■ DIRECTIONS
In the entries below, the lines from the one with "extrapolation, et pourquoi" through the one with "d'ébullition de l'eau~?" are to be copied exactly; both ends count.

(Stored data entries)

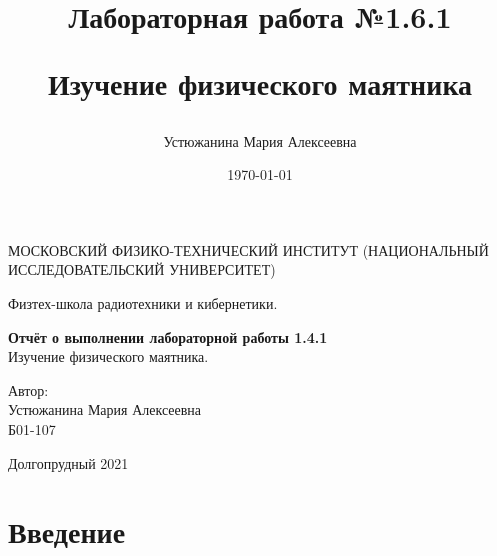 \documentclass[a4paper,12pt]{article} %
\author{Устюжанина Мария Алексеевна}
\title{Лабораторная работа №1.6.1

Изучение физического маятника
}
\date{\today}
\begin{document}
\begin{titlepage}
	\begin{center}
		{\large МОСКОВСКИЙ ФИЗИКО-ТЕХНИЧЕСКИЙ ИНСТИТУТ (НАЦИОНАЛЬНЫЙ ИССЛЕДОВАТЕЛЬСКИЙ УНИВЕРСИТЕТ)}
	\end{center}
	\begin{center}
		{\large Физтех-школа радиотехники и кибернетики.}
	\end{center}
	
	
	\vspace{4.5cm}
	{\huge
		\begin{center}
			{\bf Отчёт о выполнении лабораторной работы 1.4.1}\\
			 Изучение физического маятника.
		\end{center}
	}
	\vspace{2cm}
	\begin{flushright}
		{\LARGE Автор:\\ Устюжанина Мария Алексеевна \\
			\vspace{0.2cm}
			Б01-107}
	\end{flushright}
	\vspace{8cm}
	\begin{center}
		Долгопрудный 2021
	\end{center}
\end{titlepage}

\section*{Введение}
\end{document}
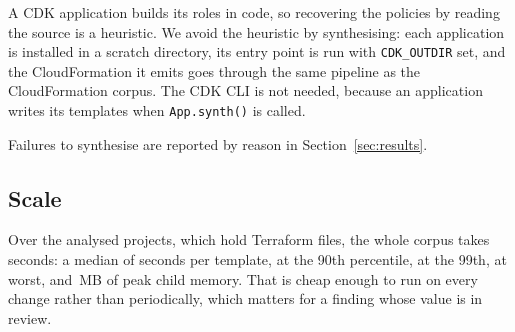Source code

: A CDK application builds its roles in code, so recovering the policies by
reading the source is a heuristic. We avoid the heuristic by synthesising:
each application is installed in a scratch directory, its entry point is run
with \texttt{CDK\_OUTDIR} set, and the CloudFormation it emits goes through
the same pipeline as the CloudFormation corpus. The CDK CLI is not needed,
because an application writes its templates when \texttt{App.synth()} is
called.

Failures to synthesise are reported by reason in Section~\ref{sec:results}.

\subsection{Scale}

Over the \nProjects analysed projects, which hold \nTerraformFiles Terraform
files, the whole corpus takes \corpusSeconds seconds: a median of
\medianSeconds seconds per template, \pNinetySeconds at the 90th percentile,
\pNinetyNineSeconds at the 99th, \maxSeconds at worst, and \peakMemoryMB\,MB
of peak child memory. That is cheap enough to run on every change rather than
periodically, which matters for a finding whose value is in review.
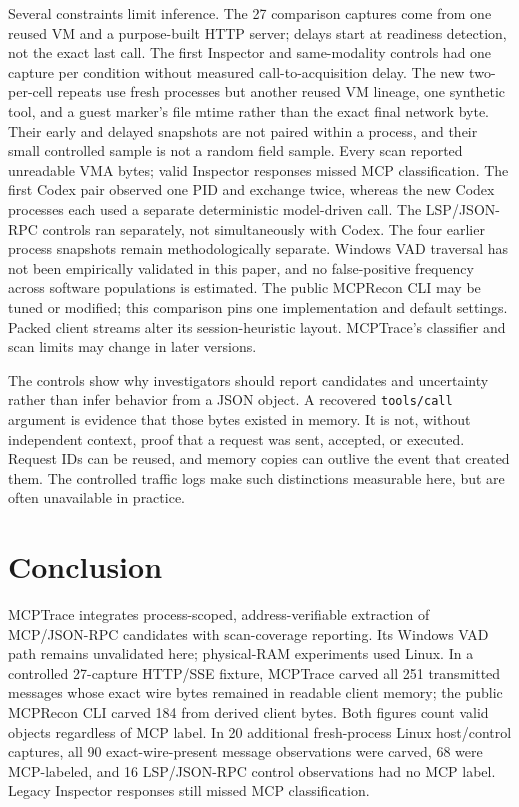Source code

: \documentclass[conference,10pt]{IEEEtran}
\begin{document}
Several constraints limit inference. The 27 comparison captures come from one reused VM and a purpose-built HTTP server; delays start at readiness detection, not the exact last call. The first Inspector and same-modality controls had one capture per condition without measured call-to-acquisition delay. The new two-per-cell repeats use fresh processes but another reused VM lineage, one synthetic tool, and a guest marker's file mtime rather than the exact final network byte. Their early and delayed snapshots are not paired within a process, and their small controlled sample is not a random field sample. Every scan reported unreadable VMA bytes; valid Inspector responses missed MCP classification. The first Codex pair observed one PID and exchange twice, whereas the new Codex processes each used a separate deterministic model-driven call. The LSP/JSON-RPC controls ran separately, not simultaneously with Codex. The four earlier process snapshots remain methodologically separate. Windows VAD traversal has not been empirically validated in this paper, and no false-positive frequency across software populations is estimated. The public MCPRecon CLI may be tuned or modified; this comparison pins one implementation and default settings. Packed client streams alter its session-heuristic layout. MCPTrace's classifier and scan limits may change in later versions.

The controls show why investigators should report candidates and uncertainty rather than infer behavior from a JSON object. A recovered \texttt{tools/call} argument is evidence that those bytes existed in memory. It is not, without independent context, proof that a request was sent, accepted, or executed. Request IDs can be reused, and memory copies can outlive the event that created them. The controlled traffic logs make such distinctions measurable here, but are often unavailable in practice.

\balance
\section{Conclusion}
MCPTrace integrates process-scoped, address-verifiable extraction of MCP/JSON-RPC candidates with scan-coverage reporting. Its Windows VAD path remains unvalidated here; physical-RAM experiments used Linux. In a controlled 27-capture HTTP/SSE fixture, MCPTrace carved all 251 transmitted messages whose exact wire bytes remained in readable client memory; the public MCPRecon CLI carved 184 from derived client bytes. Both figures count valid objects regardless of MCP label. In 20 additional fresh-process Linux host/control captures, all 90 exact-wire-present message observations were carved, 68 were MCP-labeled, and 16 LSP/JSON-RPC control observations had no MCP label. Legacy Inspector responses still missed MCP classification.
\end{document}
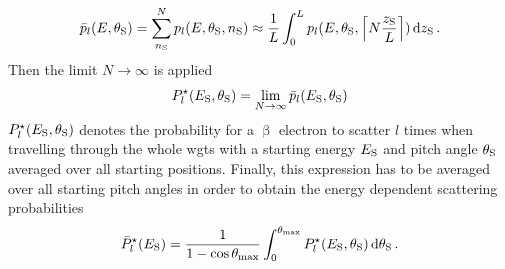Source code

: \begin{equation}
    \label{eq:EnergyDepScatProbsAppendixZAverage}
    \bar{p}_l(E,\theta_\mathrm{S}) = 
    \sum_{n_\mathrm{S}}^{N} p_l(E,\theta_\mathrm{S},n_\mathrm{S}) \approx
    \frac{1}{L}
    \int_{0}^{L}
        p_l(E,\theta_\mathrm{S},
            \left\lceil N \frac{z_\mathrm{S}}{L}\right\rceil
        )
    \mathop{}\!\mathrm{d} z_\mathrm{S}
    \text{\,.}
\end{equation}
Then the limit $N\rightarrow\infty$ is applied
\begin{equation}
  P^{\star}_l(E_\mathrm{S},\theta_\mathrm{S}) = 
    \lim_{N\rightarrow\infty} \bar{p}_l(E_\mathrm{S},\theta_\mathrm{S})
    \label{eq:energyDepScatProbsAppendix}
\end{equation}
$P^{\star}_l(E_\mathrm{S},\theta_\mathrm{S})$ denotes the probability for a $\upbeta$ electron to scatter $l$ times when travelling through the whole \gls{wgts} with a starting energy $E_\mathrm{S}$ and pitch angle $\theta_\mathrm{S}$ averaged over all starting positions. Finally, this expression has to be averaged over all starting pitch angles in order to obtain the energy dependent scattering probabilities
\begin{equation}
    \bar{P}^{\star}_l(E_\mathrm{S}) = 
    \frac{1}{1-\cos\theta_\mathrm{max}}
    \int_0^{\theta_\mathrm{max}}
        P^{\star}_l(E_\mathrm{S},\theta_\mathrm{S}) 
        \mathop{}\!\mathrm{d} \theta_\mathrm{S}
    \text{\,.}
    \label{eq:averagedEnergyDepScatProbsAppendix}
\end{equation}

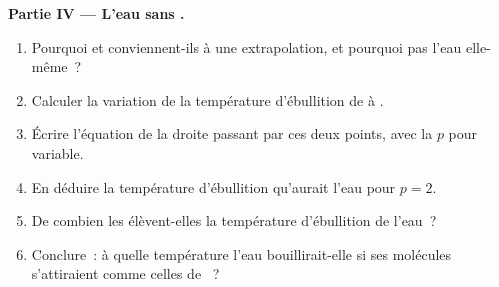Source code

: \begin{problem}
\medskip
\noindent\textbf{Partie IV --- L'eau sans .}
\begin{enumerate}[resume]
  \item Pourquoi  et  conviennent-ils à une
        extrapolation, et pourquoi pas l'eau elle-même~?
  \item Calculer la variation de la température d'ébullition de 
        à .
  \item Écrire l'équation de la droite passant par ces deux points, avec
        la  $p$ pour variable.
  \item En déduire la température d'ébullition qu'aurait l'eau pour
        $p = 2$.
  \item De combien les  élèvent-elles la température
        d'ébullition de l'eau~?
  \item Conclure~: à quelle température l'eau bouillirait-elle si ses
        molécules s'attiraient comme celles de ~?
\end{enumerate}
\end{problem}
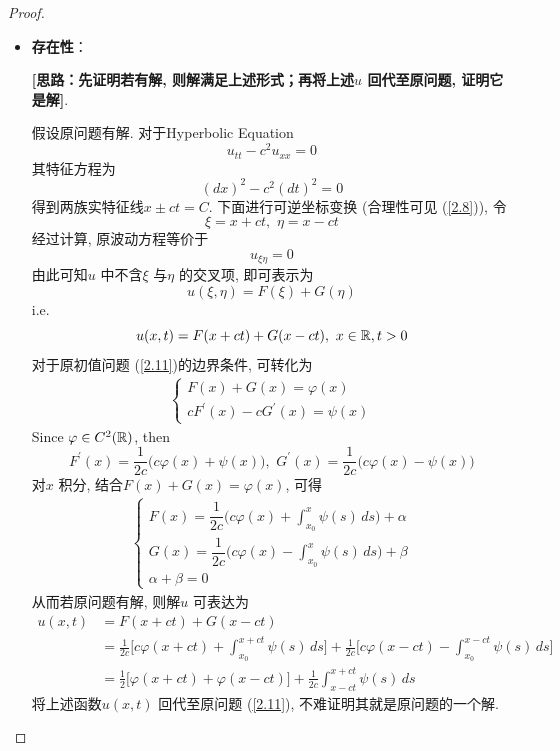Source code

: \begin{thm}
		\begin{proof}
			\begin{itemize}
				\item \textbf{存在性}：
				\begin{center}
					\textbf{[思路：先证明若有解, 则解满足上述形式；再将上述$u$ 回代至原问题, 证明它是解]}. 
				\end{center}
				\newpage
				假设原问题有解. 对于Hyperbolic Equation
				\[ u_{tt} - c^2 u_{xx} = 0 \]
				其特征方程为
				\[ (dx)^2 - c^2(dt)^2 = 0 \]
				得到两族实特征线$x \pm ct = C$. 下面进行可逆坐标变换 (合理性可见 (\ref{2.8})), 令
				\[ \xi = x + ct , \,\, \eta = x - ct \]
				经过计算, 原波动方程等价于
				\[ u_{\xi \eta} = 0 \]
				由此可知$u$ 中不含$\xi$ 与$\eta$ 的交叉项, 即可表示为
				\[ u(\xi , \eta) = F(\xi) + G(\eta) \]
				i.e. 
				\[ u(x , t) = F(x + ct) + G(x - ct) , \,\, x \in \mathbb{R} , t > 0 \]
				对于原初值问题 (\ref{2.11})的边界条件, 可转化为
				\begin{align*}
					\begin{cases}
						F(x) + G(x) = \varphi(x) \\
						cF^{'}(x) - c G^{'}(x) = \psi(x)
					\end{cases}
				\end{align*}
				Since $\varphi \in C^{2}(\mathbb{R})$, then 
				\[ F^{'}(x) = \frac{1}{2c} \Big( c \varphi(x) + \psi(x) \Big) , \,\, G^{'}(x) = \frac{1}{2c} \Big( c \varphi(x) - \psi(x) \Big) \]
				对$x$ 积分, 结合$F(x) + G(x) = \varphi(x)$, 可得
				\begin{align*}
					\begin{cases}
						F(x) = \dfrac{1}{2c} \Big( c \varphi(x) + \int_{x_0}^x \psi(s) \, ds \Big) + \alpha \\
						G(x) = \dfrac{1}{2c} \Big( c \varphi(x) - \int_{x_0}^x \psi(s) \, ds \Big) + \beta \\
						\alpha + \beta = 0
					\end{cases}
				\end{align*}
				从而若原问题有解, 则解$u$ 可表达为
				\begin{align*}
					u(x , t) 
					&= F(x + ct) + G(x - ct) \\
					&= \frac{1}{2c} \Big[ c \varphi(x + ct) + \int_{x_0}^{x + ct} \psi(s) \, ds \Big] + \frac{1}{2c} \Big[ c \varphi(x - ct) - \int_{x_0}^{x - ct} \psi(s) \, ds \Big] \\
					&= \frac{1}{2} \Big[ \varphi(x + ct) + \varphi(x - ct) \Big] + \frac{1}{2c} \int_{x - ct}^{x + ct} \psi(s) \, ds
				\end{align*}
				将上述函数$u(x , t)$ 回代至原问题 (\ref{2.11}), 不难证明其就是原问题的一个解. 
				

\end{itemize}
\end{proof}
\end{thm}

■ FINAL ANSWER
        extrapolation, et pourquoi pas l'eau elle-même~?
  \item Calculer la variation de la température d'ébullition de 
        à .
  \item Écrire l'équation de la droite passant par ces deux points, avec
        la  $p$ pour variable.
  \item En déduire la température d'ébullition qu'aurait l'eau pour
        $p = 2$.
  \item De combien les  élèvent-elles la température
        d'ébullition de l'eau~?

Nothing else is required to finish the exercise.